[Exercise input — start]

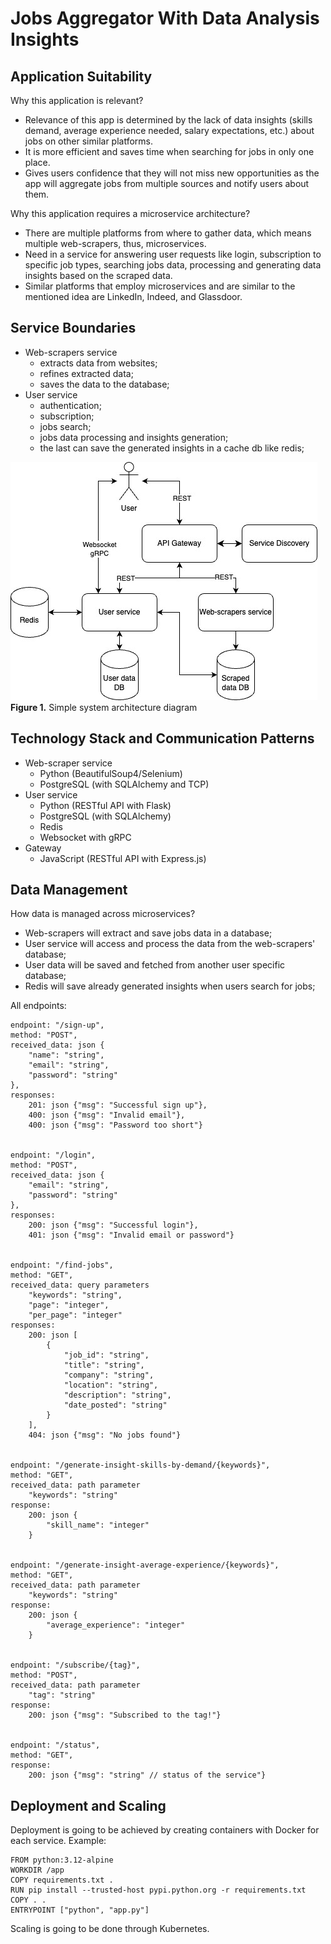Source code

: # Jobs Aggregator With Data Analysis Insights

## Application Suitability
Why this application is relevant?
<br>
- Relevance of this app is determined by the lack of data insights (skills demand, average experience needed, salary expectations, etc.) about jobs on other similar platforms.
- It is more efficient and saves time when searching for jobs in only one place.
- Gives users confidence that they will not miss new opportunities as the app will aggregate jobs from multiple sources and notify users about them.

Why this application requires a microservice architecture?
- There are multiple platforms from where to gather data, which means multiple web-scrapers, thus, microservices.
- Need in a service for answering user requests like login, subscription to specific job types, searching jobs data, processing and generating data insights based on the scraped data.
- Similar platforms that employ microservices and are similar to the mentioned idea are LinkedIn, Indeed, and Glassdoor.

## Service Boundaries
- Web-scrapers service
    - extracts data from websites;
    - refines extracted data;
    - saves the data to the database;
- User service
    - authentication;
    - subscription;
    - jobs search;
    - jobs data processing and insights generation;
    - the last can save the generated insights in a cache db like redis;

![alt text](imgs/architecture.jpg)
<br>
<b>Figure 1.</b> Simple system architecture diagram

## Technology Stack and Communication Patterns
- Web-scraper service
    - Python (BeautifulSoup4/Selenium)
    - PostgreSQL (with SQLAlchemy and TCP)
- User service
    - Python (RESTful API with Flask)
    - PostgreSQL (with SQLAlchemy)
    - Redis
    - Websocket with gRPC
- Gateway
    - JavaScript (RESTful API with Express.js)

## Data Management
How data is managed across microservices?
- Web-scrapers will extract and save jobs data in a database;
- User service will access and process the data from the web-scrapers' database;
- User data will be saved and fetched from another user specific database;
- Redis will save already generated insights when users search for jobs;

All endpoints:
```
endpoint: "/sign-up",
method: "POST",
received_data: json {
    "name": "string",
    "email": "string",
    "password": "string"
},
responses:
    201: json {"msg": "Successful sign up"},
    400: json {"msg": "Invalid email"},
    400: json {"msg": "Password too short"}


endpoint: "/login",
method: "POST",
received_data: json {
    "email": "string",
    "password": "string"
},
responses:
    200: json {"msg": "Successful login"},
    401: json {"msg": "Invalid email or password"}


endpoint: "/find-jobs",
method: "GET",
received_data: query parameters
    "keywords": "string",
    "page": "integer",
    "per_page": "integer"
responses:
    200: json [
        {
            "job_id": "string",
            "title": "string",
            "company": "string",
            "location": "string",
            "description": "string",
            "date_posted": "string"
        }
    ],
    404: json {"msg": "No jobs found"}


endpoint: "/generate-insight-skills-by-demand/{keywords}",
method: "GET",
received_data: path parameter
    "keywords": "string"
response:
    200: json {
        "skill_name": "integer"
    }


endpoint: "/generate-insight-average-experience/{keywords}",
method: "GET",
received_data: path parameter 
    "keywords": "string"
response:
    200: json {
        "average_experience": "integer"
    }


endpoint: "/subscribe/{tag}",
method: "POST",
received_data: path parameter
    "tag": "string"
response:
    200: json {"msg": "Subscribed to the tag!"}


endpoint: "/status",
method: "GET",
response:
    200: json {"msg": "string" // status of the service"}
```

## Deployment and Scaling
Deployment is going to be achieved by creating containers with Docker for each service.
Example:
```
FROM python:3.12-alpine
WORKDIR /app
COPY requirements.txt .
RUN pip install --trusted-host pypi.python.org -r requirements.txt
COPY . .
ENTRYPOINT ["python", "app.py"]
```

Scaling is going to be done through Kubernetes.
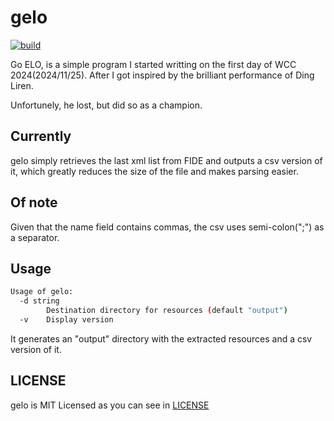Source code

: # gelo

[![build](https://github.com/cpmachado/gelo/actions/workflows/go.yml/badge.svg)](https://github.com/cpmachado/gelo/actions/workflows/go.yml)

Go ELO, is a simple program I started writting on the first day of WCC
2024(2024/11/25). After I got inspired by the brilliant performance of Ding
Liren.

Unfortunely, he lost, but did so as a champion.

## Currently
gelo simply retrieves the last xml list from FIDE and outputs a csv version of
it, which greatly reduces the size of the file and makes parsing easier.

## Of note
Given that the name field contains commas, the csv uses semi-colon(";") as a
separator.

## Usage
```sh
Usage of gelo:
  -d string
        Destination directory for resources (default "output")
  -v    Display version
```

It generates an "output" directory with the extracted resources and a csv
version of it.

## LICENSE

gelo is MIT Licensed as you can see in [LICENSE](LICENSE)
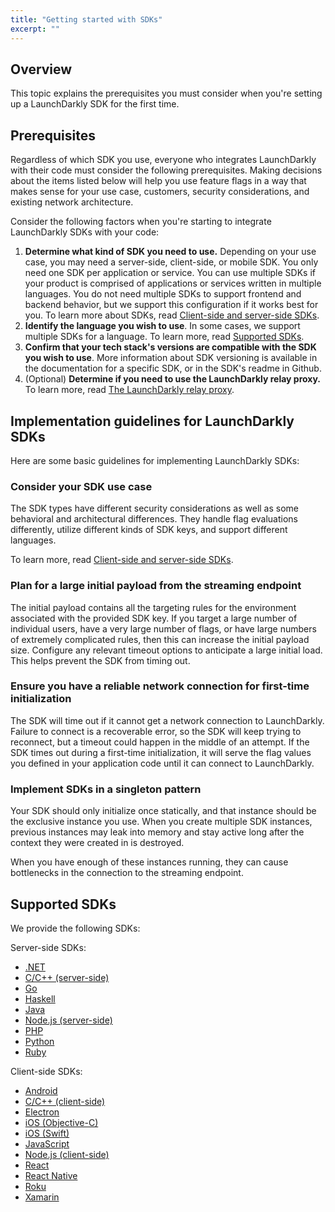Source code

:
 ```yaml
---
title: "Getting started with SDKs"
excerpt: ""
---
```

## Overview
This topic explains the prerequisites you must consider when you're setting up a LaunchDarkly SDK for the first time.
## Prerequisites
Regardless of which SDK you use, everyone who integrates LaunchDarkly with their code must consider the following prerequisites. Making decisions about the items listed below will help you use feature flags in a way that makes sense for your use case, customers, security considerations, and existing network architecture.

Consider the following factors when you're starting to integrate LaunchDarkly SDKs with your code:

1. **Determine what kind of SDK you need to use.** 
 Depending on your use case, you may need a server-side, client-side, or mobile SDK. 
 You only need one SDK per application or service. You can use multiple SDKs if your product is comprised of applications or services written in multiple languages. 
 You do not need multiple SDKs to support frontend and backend behavior, but we support this configuration if it works best for you.
 To learn more about SDKs, read [Client-side and server-side SDKs](./client-side-and-server-side).
2. **Identify the language you wish to use**. In some cases, we support multiple SDKs for a language. To learn more, read [Supported SDKs](#supported-sdks).
3. **Confirm that your tech stack's versions are compatible with the SDK you wish to use**. More information about SDK versioning is available in the documentation for a specific SDK, or in the SDK's readme in Github.
4. (Optional) **Determine if you need to use the LaunchDarkly relay proxy.** 
 To learn more, read [The LaunchDarkly relay proxy](./the-relay-proxy).

## Implementation guidelines for LaunchDarkly SDKs
Here are some basic guidelines for implementing LaunchDarkly SDKs:

### Consider your SDK use case
The SDK types have different security considerations as well as some behavioral and architectural differences. They handle flag evaluations differently, utilize different kinds of SDK keys, and support different languages.

To learn more, read [Client-side and server-side SDKs](./client-side-and-server-side).

### Plan for a large initial payload from the streaming endpoint
The initial payload contains all the targeting rules for the environment associated with the provided SDK key. If you target a large number of individual users, have a very large number of flags, or have large numbers of extremely complicated rules, then this can increase the initial payload size. Configure any relevant timeout options to anticipate a large initial load. This helps prevent the SDK from timing out.

### Ensure you have a reliable network connection for first-time initialization
The SDK will time out if it cannot get a network connection to LaunchDarkly. Failure to connect is a recoverable error, so the SDK will keep trying to reconnect, but a timeout could happen in the middle of an attempt. If the SDK times out during a first-time initialization, it will serve the flag values you defined in your application code until it can connect to LaunchDarkly.

### Implement SDKs in a singleton pattern
Your SDK should only initialize once statically, and that instance should be the exclusive instance you use. When you create multiple SDK instances, previous instances may leak into memory and stay active long after the context they were created in is destroyed. 

When you have enough of these instances running, they can cause bottlenecks in the connection to the streaming endpoint.

## <a name="supported-sdks"></a>Supported SDKs
We provide the following SDKs:

Server-side SDKs:

* [.NET](./dotnet-sdk-reference)
* [C/C++ (server-side)](./c-server-sdk-reference)
* [Go](./go-sdk-reference)
* [Haskell](./haskell-server-sdk-reference) 
* [Java](./java-sdk-reference)
* [Node.js (server-side)](./node-sdk-reference)
* [PHP](./php-sdk-reference)
* [Python](./python-sdk-reference)
* [Ruby](./ruby-sdk-reference)

Client-side SDKs:

* [Android](./android-sdk-reference)
* [C/C++ (client-side)](./c-sdk-reference)
* [Electron](./electron-sdk-reference)
* [iOS (Objective-C)](./ios-objc-sdk-reference)
* [iOS (Swift)](./ios-sdk-reference)
* [JavaScript](./js-sdk-reference)
* [Node.js (client-side)](./node-client-sdk-reference)
* [React](./react-sdk-reference)
* [React Native](./react-native-sdk-reference)
* [Roku](./roku-sdk-reference) 
* [Xamarin](./xamarin-sdk-reference)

[Exercise input — finish]

## Action item:
What should be set down is every line from the opening of the records through the line that contains "Why this application requires", exactly, with pictures left out.

## Solved exercise:
Source code

: # Jobs Aggregator With Data Analysis Insights

## Application Suitability
Why this application is relevant?
<br>
- Relevance of this app is determined by the lack of data insights (skills demand, average experience needed, salary expectations, etc.) about jobs on other similar platforms.
- It is more efficient and saves time when searching for jobs in only one place.
- Gives users confidence that they will not miss new opportunities as the app will aggregate jobs from multiple sources and notify users about them.

Why this application requires a microservice architecture?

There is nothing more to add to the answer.